Rispetto al problema mente-corpo si possono
individuare due grandi filoni: il monismo ed il dualismo. Il primo sostiene che
l'organismo umano si presenti come un'unica realtà, basata su una sola sostanza
fondamentale, di cui sia mente che corpo siano parti differenti ma correlate.
Il secondo afferma invece che mente e corpo, essendo sostanzialmente differenti
come struttura cellulare, vadano considerati separatamente. In altre parole, i
neuroni e soprattutto le sinapsi apparterrebbero a un livello di complessità
troppo differente dalle cellule somatiche per essere abbracciati in una visione
unitaria. In realtà anche questa tesi non esclude la coniugazione di corpo e
mente, semplicemente ritiene che ai fini gnoseologici la fisiologia del corpo
sia una cosa, quella del cervello un'altra.
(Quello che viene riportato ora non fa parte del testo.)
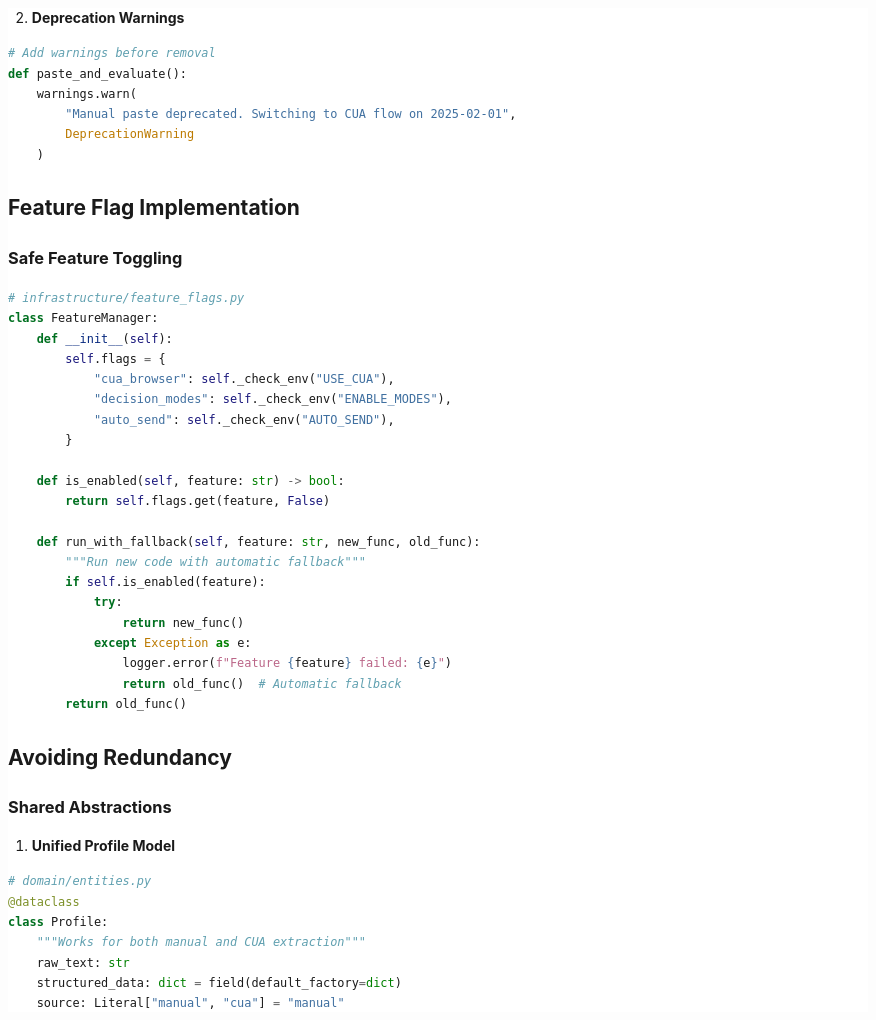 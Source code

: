 2. **Deprecation Warnings**
```python
# Add warnings before removal
def paste_and_evaluate():
    warnings.warn(
        "Manual paste deprecated. Switching to CUA flow on 2025-02-01",
        DeprecationWarning
    )
```

## Feature Flag Implementation

### Safe Feature Toggling

```python
# infrastructure/feature_flags.py
class FeatureManager:
    def __init__(self):
        self.flags = {
            "cua_browser": self._check_env("USE_CUA"),
            "decision_modes": self._check_env("ENABLE_MODES"),
            "auto_send": self._check_env("AUTO_SEND"),
        }
    
    def is_enabled(self, feature: str) -> bool:
        return self.flags.get(feature, False)
    
    def run_with_fallback(self, feature: str, new_func, old_func):
        """Run new code with automatic fallback"""
        if self.is_enabled(feature):
            try:
                return new_func()
            except Exception as e:
                logger.error(f"Feature {feature} failed: {e}")
                return old_func()  # Automatic fallback
        return old_func()
```

## Avoiding Redundancy

### Shared Abstractions

1. **Unified Profile Model**
```python
# domain/entities.py
@dataclass
class Profile:
    """Works for both manual and CUA extraction"""
    raw_text: str
    structured_data: dict = field(default_factory=dict)
    source: Literal["manual", "cua"] = "manual"
```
Tuttavia, da un punto di vista storico, il
dualismo corpo/mente è stato per lungo tempo visto come un dualismo
materia/spirito e il maggior responsabile di ciò è certamente Cartesio, che lo
espresse in quello tra res extensa/res cogitans. Questa posizione gnoseologica
è stata contestata come erronea da alcuni studiosi della mente dell'ultimo
secolo, tra i quali Antonio Damasio, che ha dedicato a questo argomento un
intero libro.[9]
Da queste due correnti di fondo si è evoluto un
ampio ventaglio di posizioni, agli estremi del quale stanno la visione
scientifica riduzionistica e la visione metafisica. Essendo numerosissime le
posizioni filosofiche sul problema mente-corpo tra quelle più scientifiche
appaiono oggi dominare quelle concernenti due tronconi principali: il
fisicalismo o materialismo (riduzionista e non riduzionista), e le dottrine
non-fisicaliste, tra le quali spicca quella del Premio Nobel per la medicina
Gerald Edelman, che ha proposto la "Groups Neuronal Selection
Theory", comunemente indicata come darwinismo neurale.
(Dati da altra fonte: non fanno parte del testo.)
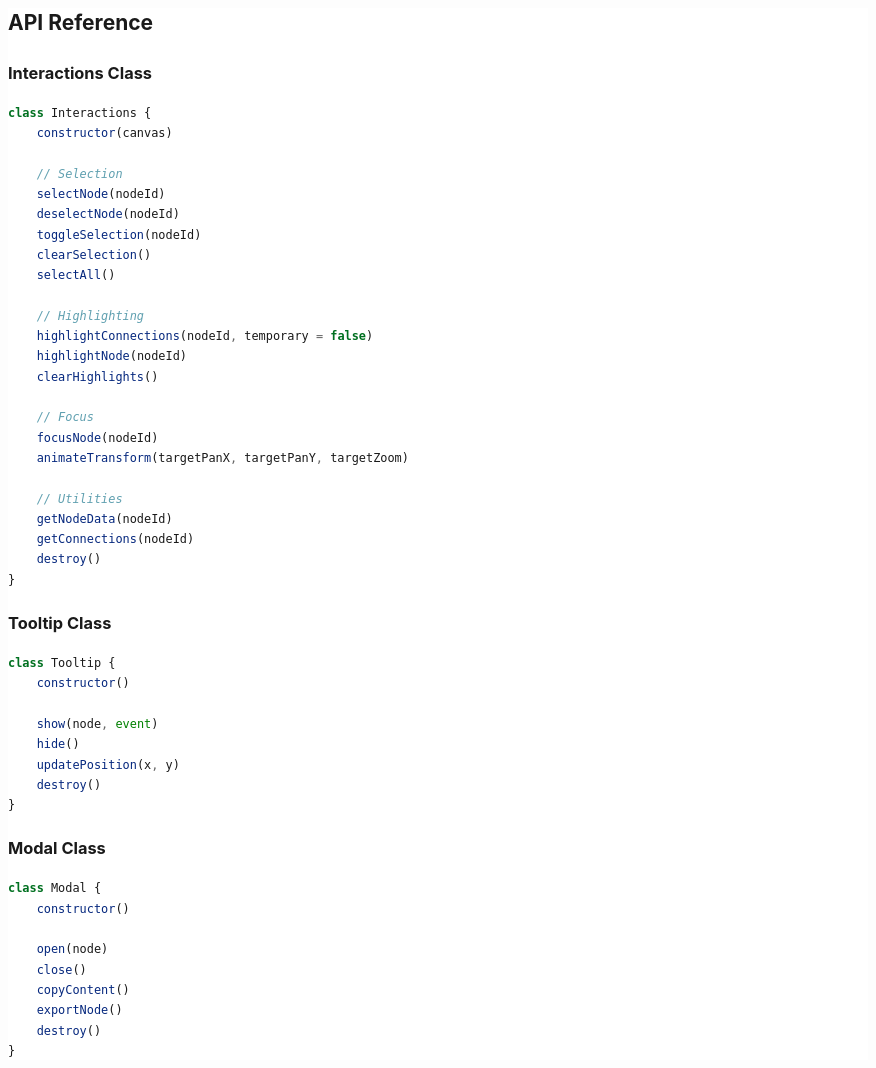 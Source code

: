 
## API Reference

### Interactions Class

```javascript
class Interactions {
    constructor(canvas)

    // Selection
    selectNode(nodeId)
    deselectNode(nodeId)
    toggleSelection(nodeId)
    clearSelection()
    selectAll()

    // Highlighting
    highlightConnections(nodeId, temporary = false)
    highlightNode(nodeId)
    clearHighlights()

    // Focus
    focusNode(nodeId)
    animateTransform(targetPanX, targetPanY, targetZoom)

    // Utilities
    getNodeData(nodeId)
    getConnections(nodeId)
    destroy()
}
```

### Tooltip Class

```javascript
class Tooltip {
    constructor()

    show(node, event)
    hide()
    updatePosition(x, y)
    destroy()
}
```

### Modal Class

```javascript
class Modal {
    constructor()

    open(node)
    close()
    copyContent()
    exportNode()
    destroy()
}
```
I filosofi contemporanei hanno abbandonato il
dualismo ontologico in favore di un meno impegnativo dualismo delle proprietà o
delle funzioni, in base al quale mente e corpo non sono due sostanze separate,
ma compenetrate e coniugate funzionalmente. Possono quindi esser visti anche
come "stati esperienziali" di un organismo polifunzionale, tali da
poter fare una distinzione tra due tipi di stati: gli stati fisiologici o
cerebrali, legati alle strutture neurologiche della sensibilità corporea, e gli
stati mentali, quelli che concernono più specificamente le emozioni, i
sentimenti e l'elaborazione del pensiero. Si è occupato di questo problema
Edoardo Boncinelli, facendo una distinzione tra neurostato come fenomeno
cerebrale e psicostato come fenomeno mentale. Ha scritto:
«In un determinato individuo e in un determinato
momento, a un neurostato corrisponde uno psicostato, ma lo stesso psicostato
può corrispondere a molti, o moltissimi, neurostati diversi. Da un certo punto
di vista ciò è scontato. Noi non sappiamo dire quanti psicostati possano
esistere nella nostra mente, non fosse altro perché non sappiamo bene che cosa
siano, ma intuiamo che il loro numero non può essere altissimo. Non ci
sarebbero infatti abbastanza strumenti interpretativi. Non sappiamo dire
neppure quanti possano essere i neurostati concepibili, ma è facile supporre
che saranno in numero incredibilmente alto. Se consideriamo anche solo le
configurazione delle singole sinapsi il loro numero è impressionante.»
(E.B oncinelli, Il cervello, la mente e l'anima,
Milano, Mondadori, 1999, p. 235)
Schematicamente i quesiti aperti sono i seguenti:
Cos'è uno stato mentale?
Che rapporto c'è tra uno stato mentale e uno
stato cerebrale?
Come può il cervello dare luogo a stati mentali?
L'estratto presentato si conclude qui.